Publication Date: 3 October 2018 | Coverage Period: 3 September – 2 October 2018
Morning Briefing
- The first anniversary of Hurricane Irma’s catastrophic strike on Barbuda and the BVI on September 6, 2017 prompts a comprehensive regional assessment of reconstruction progress and remaining gaps one year on.
- The 2018 hurricane season has largely spared the Caribbean, with significant storm activity in 2018 affecting the US mainland rather than the island territories that bore the brunt of 2017’s destruction.
- Barbados’s IMF programme negotiations are understood to be in their final stages, with a formal announcement of a programme arrangement widely anticipated before the end of 2018.
- Caribbean property insurance markets continue to harden significantly, with post-2017 reinsurance repricing flowing through to dramatically higher premiums for property owners across the region.
- ExxonMobil confirms continued progress on the Liza Destiny FPSO, maintaining the target for Guyana’s first oil in 2019 as engineering and fabrication work advances on schedule.
- Jamaica’s real estate sector reports its strongest quarter since 2015, with tourism-driven demand, diaspora investment, and NHT-supported first-home purchases combining to drive transaction volumes higher.

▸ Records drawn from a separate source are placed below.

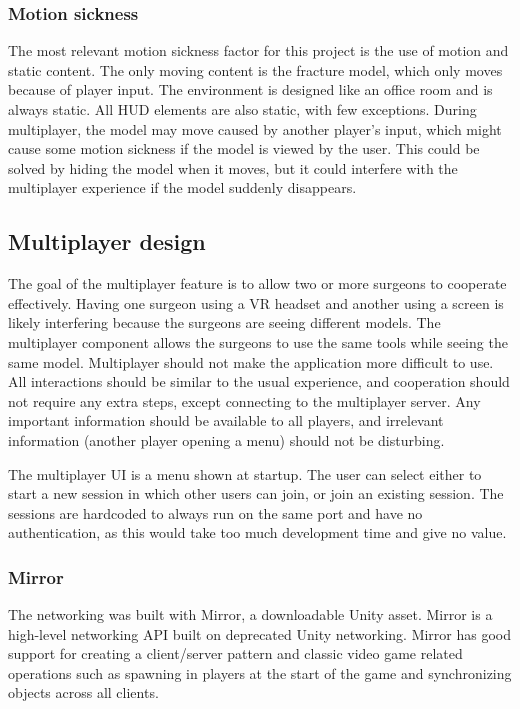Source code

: \documentclass[a4paper]{report}
\begin{document}
\subsubsection{Motion sickness}
The most relevant motion sickness factor for this project is the use of motion and static content. The only moving content is the fracture model, which only moves because of player input. The environment is designed like an office room and is always static. All HUD elements are also static, with few exceptions.
During multiplayer, the model may move caused by another player's input, which might cause some motion sickness if the model is viewed by the user. This could be solved by hiding the model when it moves, but it could interfere with the multiplayer experience if the model suddenly disappears.

\subsection{Multiplayer design}
The goal of the multiplayer feature is to allow two or more surgeons to cooperate effectively. Having one surgeon using a VR headset and another using a screen is likely interfering because the surgeons are seeing different models. The multiplayer component allows the surgeons to use the same tools while seeing the same model.
Multiplayer should not make the application more difficult to use. All interactions should be similar to the usual experience, and cooperation should not require any extra steps, except connecting to the multiplayer server. Any important information should be available to all players, and irrelevant information (another player opening a menu) should not be disturbing.

The multiplayer UI is a menu shown at startup. The user can select either to start a new session in which other users can join, or join an existing session. The sessions are hardcoded to always run on the same port and have no authentication, as this would take too much development time and give no value.

\subsubsection{Mirror}
The networking was built with Mirror, a downloadable Unity asset. Mirror is a high-level networking API built on deprecated Unity networking\cite{noauthor_mirror_nodate}. Mirror has good support for creating a client/server pattern and classic video game related operations such as spawning in players at the start of the game and synchronizing objects across all clients.
\end{document}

One Year On: Taking Stock of Caribbean Reconstruction
September 6, 2019 will mark one year since Hurricane Irma made its catastrophic landfall on Barbuda, and September 18-20 marks a year since Maria devastated Dominica and tore through Puerto Rico. The anniversary invites a sober assessment of how far the region has come and how far it still must travel. The honest answer is: considerably farther on the first count than early pessimists feared, but still a long way from whole on the second.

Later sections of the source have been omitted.